Quando o Brasil inova politicamente e se lança ao primeiro governo
posneoliberal, se colocam desafios enormes para a recuperação do atraso
na análise e nas proposições teóricas entre nós.
Entre suas características específicas, o Brasil dispõem de uma
extensa gama de intelectuais que têm revelado uma extraordinária
capacidade de produção teórica. No entanto, desqualificada pelo governo e
pouco mobilizada pela oposição, essa intelectualidade, em sua grande
maioria, viveu o período negro de que saímos refluída na universidade,
mais ou menos prisioneira da divisão técnica do trabalho, sem se
aventurar aos grandes desafios teóricos contemporâneos.
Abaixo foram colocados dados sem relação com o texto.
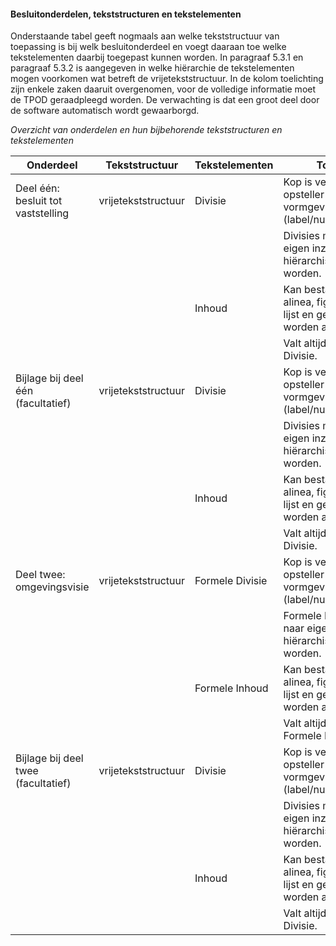 #### Besluitonderdelen, tekststructuren en tekstelementen

Onderstaande tabel geeft nogmaals aan welke tekststructuur van toepassing is bij
welk besluitonderdeel en voegt daaraan toe welke tekstelementen daarbij
toegepast kunnen worden. In paragraaf 5.3.1 en paragraaf 5.3.2 is aangegeven in
welke hiërarchie de tekstelementen mogen voorkomen wat betreft de
vrijetekststructuur. In de kolom toelichting zijn enkele zaken daaruit
overgenomen, voor de volledige informatie moet de TPOD geraadpleegd worden. De
verwachting is dat een groot deel door de software automatisch wordt
gewaarborgd.

*Overzicht van onderdelen en hun bijbehorende tekststructuren en tekstelementen*

| Onderdeel                            | Tekststructuur      | Tekstelementen  | Toelichting                                                                              |
|--------------------------------------|---------------------|-----------------|------------------------------------------------------------------------------------------|
| Deel één: besluit tot vaststelling   | vrijetekststructuur | Divisie         | Kop is verplicht, maar opsteller is vrij in vormgeving daarvan (label/nummer/opschrift); |
|                                      |                     |                 | Divisies mogen naar eigen inzicht hiërarchisch ingedeeld worden.                         |
|                                      |                     | Inhoud          | Kan bestaan uit een alinea, figuur, tabel en/of lijst en gemarkeerd worden als citaat;   |
|                                      |                     |                 | Valt altijd onder een Divisie.                                                           |
| Bijlage bij deel één (facultatief)   | vrijetekststructuur | Divisie         | Kop is verplicht, maar opsteller is vrij in vormgeving daarvan (label/nummer/opschrift); |
|                                      |                     |                 | Divisies mogen naar eigen inzicht hiërarchisch ingedeeld worden.                         |
|                                      |                     | Inhoud          | Kan bestaan uit een alinea, figuur, tabel en/of lijst en gemarkeerd worden als citaat;   |
|                                      |                     |                 | Valt altijd onder een Divisie.                                                           |
| Deel twee: omgevingsvisie            | vrijetekststructuur | Formele Divisie | Kop is verplicht, maar opsteller is vrij in vormgeving daarvan (label/nummer/opschrift); |
|                                      |                     |                 | Formele Divisies mogen naar eigen inzicht hiërarchisch ingedeeld worden.                 |
|                                      |                     | Formele Inhoud  | Kan bestaan uit een alinea, figuur, tabel en/of lijst en gemarkeerd worden als citaat;   |
|                                      |                     |                 | Valt altijd onder een Formele Divisie.                                                   |
| Bijlage bij deel twee (facultatief)  | vrijetekststructuur | Divisie         | Kop is verplicht, maar opsteller is vrij in vormgeving daarvan (label/nummer/opschrift); |
|                                      |                     |                 | Divisies mogen naar eigen inzicht hiërarchisch ingedeeld worden.                         |
|                                      |                     | Inhoud          | Kan bestaan uit een alinea, figuur, tabel en/of lijst en gemarkeerd worden als citaat;   |
|                                      |                     |                 | Valt altijd onder een Divisie.                                                           |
Justamente quando se deram as maiores transformações globais na
sociedade brasileira – e no mundo e geral -, grassaram as teses de
renúncia aos que passaram a ser chamados de "grandes relatos", que
acabaram deixando lugar ao reinado do economicismo com essa renúncia. É
hora de recuperar esse atraso.
Quais são os principais desafios teóricos atuais, quando os
brasileiros votaram majoritariamente por um novo governo, anti-
neoliberal? Em primeiro lugar, avaliar devidamente as transformações que
o neoliberalismo – com suas doutrinas e com as transformações reais que
operou – introduziu na sociedade brasileira. Em outras palavras, nos
reapropriarmos do que é hoje o capitalismo no Brasil, com seus processos
de acumulação de capital, de reprodução social, de representação
política, de expressão cultural, de dependência externa – para alimentar
nossa luta por um outro Brasil possível. Sem isso não seremos
contemporâneos do nosso presente, não estamos pisando com graus mínimos
de certeza no chão da sociedade brasileira realmente existente. Disto
depende nossa capacidade de avaliação das reais relações de forças
existentes, da definição de adversários e aliados, dos obstáculos e dos
elementos favoráveis com que contar, das forças a derrotar e daquelas a
conquistar, daquelas a que é preciso apoiar para que se constituam como
sujeitos sociais, políticos e culturais.
Promover e participar ativamente de um grande mutirão intelectual e
cultural, de debates, propostas, seminários, de produção teórica e de
discussão ampla, que recupere o prestígio e o costume da leitura, do
debate, da produção teórica, fortalecendo a idéia de que sem compreensão
teórica não há transformação consciente da realidade, que a realidade
cobra muito caro o preço dos erros teóricos cometidos – torna-se
indispensável. Para tanto será necessário criar e ampliar órgãos e
espaços escritos e visuais de debate e de divulgação que possam
materializar esse mutirão e contribuir para a construção de uma hegemonia
alternativa no Brasil.
Nesse processo, será preciso fortalecer e disseminar a cultura e a
formação histórica e política das novas gerações, tanto dos seus setores
que estão nas escolas, quanto daqueles – majoritários – que estão
excluídos, através de cursos, seminários, de todas as formas de capacitar
a maior quantidade de pessoas para que a nova etapa histórica a que o
Brasil ingresse represente não apenas um passo na democratização
econômica, política e social do Brasil, mas também na sua democratização
intelectual e cultural.
Necessitamos de uma teoria da saída do neoliberalismo e do tipo de
sociedade que o subsituirá. Sabemos que a mercantilização – marca do
capitalismo na sua fase atual – tem que ser combatida frontalmente e, com
ela, a exploração, a dominação política, a discriminação, mas também a
alienação, em todas suas formas. Mas precisamos propor as formas que
assumirá esse Brasil posneoliberal. Para tanto, os intelectuais – no
sentido amplo, gramsciano da palavra, de todos os que trabalham com as
palavras e com as idéias, de todos os que se propõem a construir de um
outro mundo possível – têm um papel essencial, indispensável. As
condições políticas estão dadas: através de uma campanha eleitoral
memorável, em que desembocou a acumulação de forças das décadas
anteriores, derrotamos ao neoliberalismo. Trata-se agora de consolidar
esses avanços contribuindo para dar-lhe consistência teórica e
massificando a participação intelectual, cultural, social e política do
enorme caudal de gente que votou pela esperança e pela mudança.